Hereditary medullary thyroid cancer

Hereditary medullary thyroid cancer (MTC) is caused by germ-line mutation in RET tyrosine kinase. It can be a part of multiple endocrine neoplasia (MEN) type 2A (MEN2A) or type 2B (MEN2B) syndromes, or manifest as a single-organ lesion (familial medullary thyroid cancer, FMTC) [144]. A novel multitargeted tyrosine kinase inhibitor vandetanib (ZD6474, Zactima) demonstrates specific activity against mutated RET and inhibits growth of RET-transformed cancer cells [145]. A clinical trial involving 30 patients with hereditary MTC, who received 300 mg vandetanib daily, demonstrated objective tumor response in 6/30 (20%) and disease stabilization for more than 24 weeks in 16/30 (53%) cases, respectively [146]. Precise measurement of the change of tumor size revealed the reduction of the lesions in 25/30 (83%) patients; the estimated median progression-free survival approached to 27.9 months [146]. Comparable results were obtained in another trial, which utilized 100 mg daily dosage of this drug [147].

Sporadic phenocopies of hereditary cancers

Hereditary neoplasms make relatively little contribution in the total cancer incidence. Nevertheless, advances in the treatment of this category of tumors may have broader practical implications, as many sporadic tumors develop phenotype similar to hereditary cancers. This issue was particularly intensively discussed in breast cancer research, owing to substantial overlap between BRCA1-related and triple-negative BC [14]. Given that BRCA1 may be inactivated not only by germ-line but also by somatic alterations, several investigations suggested to use BRCA1 expression as predictive marker of response to platinum-based and taxane-based therapy [78, 148152]. Other approaches are based on the detection of consequences of either BRCA deficiency or other critical defects of homologous recombination; in particular, it has been observed that tumors with presumably impaired repair of DNA double-strand breaks show characteristic pattern of acquired mutations [153, 154]. Similarly to BRCA1, the mutations of RET oncogene are observed not only in hereditary, but also in sporadic medullary thyroid carcinomas; it is expected, that at least a subset of RET-driven non-hereditary MTC should respond to vandetanib therapy [144]. While for some tumor types clinical experience is translated from familial cancers to their phenocopies, the reverse flow is observed in colorectal cancer research; as already mentioned above, virtually all data on drug response have been obtained not on a genuine hereditary CRC, but on its phenocopy, i.e. MSI-H tumors; this limitation has to be considered by medical oncologists [106, 107].

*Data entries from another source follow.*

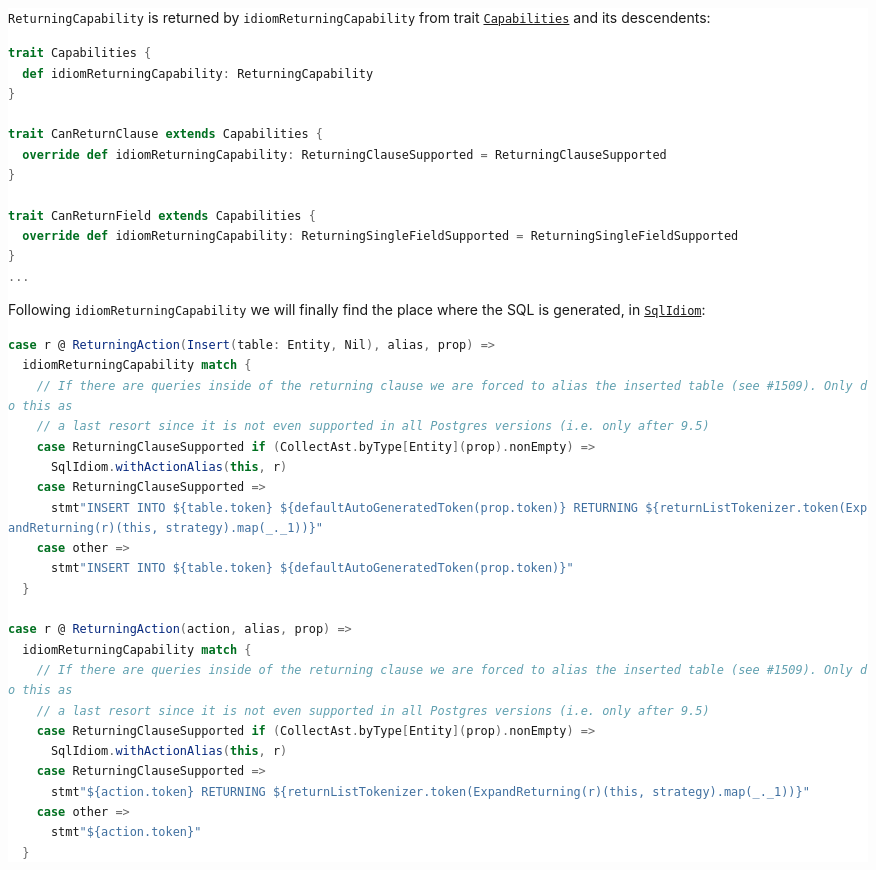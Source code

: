 `ReturningCapability` is returned by `idiomReturningCapability` from trait [`Capabilities`](https://github.com/getquill/quill/blob/f1c8eb45b86aaa691e1f4017e28457ef13e65504/quill-core/src/main/scala/io/getquill/context/ReturnFieldCapability.scala#L39) and its descendents:

```scala
trait Capabilities {
  def idiomReturningCapability: ReturningCapability
}

trait CanReturnClause extends Capabilities {
  override def idiomReturningCapability: ReturningClauseSupported = ReturningClauseSupported
}

trait CanReturnField extends Capabilities {
  override def idiomReturningCapability: ReturningSingleFieldSupported = ReturningSingleFieldSupported
}
...
```

Following `idiomReturningCapability` we will finally find the place where the SQL is generated, in [`SqlIdiom`](https://github.com/getquill/quill/blob/f1c8eb45b86aaa691e1f4017e28457ef13e65504/quill-sql/src/main/scala/io/getquill/context/sql/idiom/SqlIdiom.scala#L426):

```scala
case r @ ReturningAction(Insert(table: Entity, Nil), alias, prop) =>
  idiomReturningCapability match {
    // If there are queries inside of the returning clause we are forced to alias the inserted table (see #1509). Only do this as
    // a last resort since it is not even supported in all Postgres versions (i.e. only after 9.5)
    case ReturningClauseSupported if (CollectAst.byType[Entity](prop).nonEmpty) =>
      SqlIdiom.withActionAlias(this, r)
    case ReturningClauseSupported =>
      stmt"INSERT INTO ${table.token} ${defaultAutoGeneratedToken(prop.token)} RETURNING ${returnListTokenizer.token(ExpandReturning(r)(this, strategy).map(_._1))}"
    case other =>
      stmt"INSERT INTO ${table.token} ${defaultAutoGeneratedToken(prop.token)}"
  }

case r @ ReturningAction(action, alias, prop) =>
  idiomReturningCapability match {
    // If there are queries inside of the returning clause we are forced to alias the inserted table (see #1509). Only do this as
    // a last resort since it is not even supported in all Postgres versions (i.e. only after 9.5)
    case ReturningClauseSupported if (CollectAst.byType[Entity](prop).nonEmpty) =>
      SqlIdiom.withActionAlias(this, r)
    case ReturningClauseSupported =>
      stmt"${action.token} RETURNING ${returnListTokenizer.token(ExpandReturning(r)(this, strategy).map(_._1))}"
    case other =>
      stmt"${action.token}"
  }
```
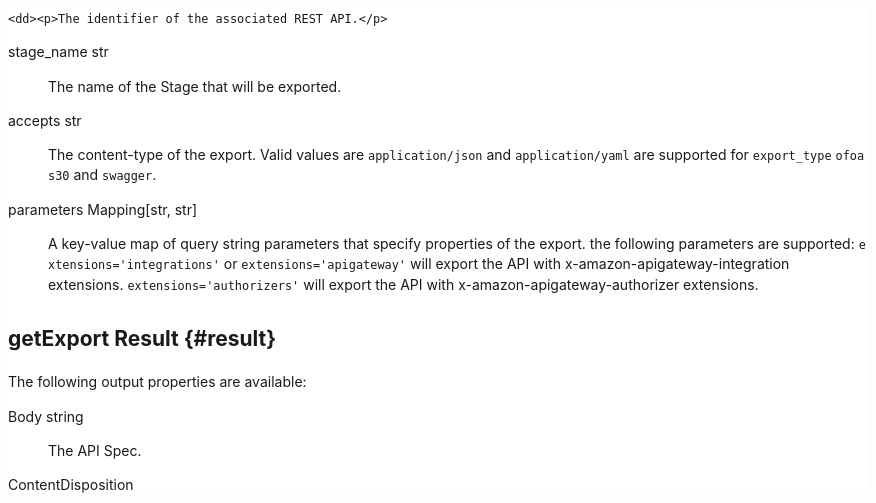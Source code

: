     <dd><p>The identifier of the associated REST API.</p>
</dd><dt class="property-required"
            title="Required">
        <span id="stage_name_python">
<a data-swiftype-name="resource-property" data-swiftype-type="text" href="#stage_name_python" style="color: inherit; text-decoration: inherit;">stage_<wbr>name</a>
</span>
        <span class="property-indicator"></span>
        <span class="property-type">str</span>
    </dt>
    <dd><p>The name of the Stage that will be exported.</p>
</dd><dt class="property-optional"
            title="Optional">
        <span id="accepts_python">
<a data-swiftype-name="resource-property" data-swiftype-type="text" href="#accepts_python" style="color: inherit; text-decoration: inherit;">accepts</a>
</span>
        <span class="property-indicator"></span>
        <span class="property-type">str</span>
    </dt>
    <dd><p>The content-type of the export. Valid values are <code>application/json</code> and <code>application/yaml</code> are supported for <code>export_type</code> <code>ofoas30</code> and <code>swagger</code>.</p>
</dd><dt class="property-optional"
            title="Optional">
        <span id="parameters_python">
<a data-swiftype-name="resource-property" data-swiftype-type="text" href="#parameters_python" style="color: inherit; text-decoration: inherit;">parameters</a>
</span>
        <span class="property-indicator"></span>
        <span class="property-type">Mapping[str, str]</span>
    </dt>
    <dd><p>A key-value map of query string parameters that specify properties of the export. the following parameters are supported: <code>extensions='integrations'</code> or <code>extensions='apigateway'</code> will export the API with x-amazon-apigateway-integration extensions. <code>extensions='authorizers'</code> will export the API with x-amazon-apigateway-authorizer extensions.</p>
</dd></dl>
</pulumi-choosable>
</div>




## getExport Result {#result}

The following output properties are available:



<div>
<pulumi-choosable type="language" values="csharp">
<dl class="resources-properties"><dt class="property-"
            title="">
        <span id="body_csharp">
<a data-swiftype-name="resource-property" data-swiftype-type="text" href="#body_csharp" style="color: inherit; text-decoration: inherit;">Body</a>
</span>
        <span class="property-indicator"></span>
        <span class="property-type">string</span>
    </dt>
    <dd><p>The API Spec.</p>
</dd><dt class="property-"
            title="">
        <span id="contentdisposition_csharp">
<a data-swiftype-name="resource-property" data-swiftype-type="text" href="#contentdisposition_csharp" style="color: inherit; text-decoration: inherit;">Content<wbr>Disposition</a>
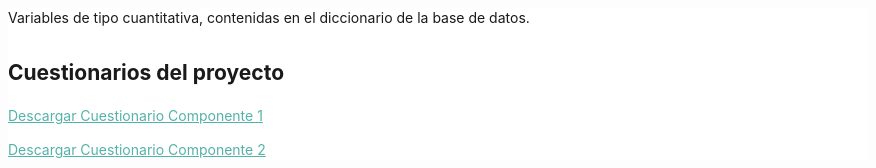 Variables de tipo cuantitativa, contenidas en el diccionario de la base de datos.


## Cuestionarios del proyecto

<a href="/cuestionario/Boleta_vfinal_cosude_vf_PV.pdf" download="Cuestionario_Componente1.pdf" style="color:#54b2a9;"> Descargar Cuestionario Componente 1 <i class="fa fa-file-pdf-o"></i></a>

<a href="/cuestionario/Boleta_vfinal_cosude_COMP2_PV.pdf" download="Cuestionario_Componente2.pdf" style="color:#54b2a9;"> Descargar Cuestionario Componente 2 <i class="fa fa-file-pdf-o"></i></a>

Conclusions and perspectives

Patients with hereditary tumors often benefit from distinct drugs as compared to sporadic cases. The detection of cancer-predisposing germ-line mutations among the participants of clinical trials has rarely been considered, due to significant cost of genetic testing. Given the rapidly increasing accessibility of DNA analysis, it is foreseen that a large number of germ-line mutation carriers will be included in forthcoming trials and/or identified within retrospective collections of biological material. The analysis of correlations between genotype and drug response may substantially improve treatment outcomes, both for hereditary cancer patients and for subjects bearing phenocopies of familial tumors.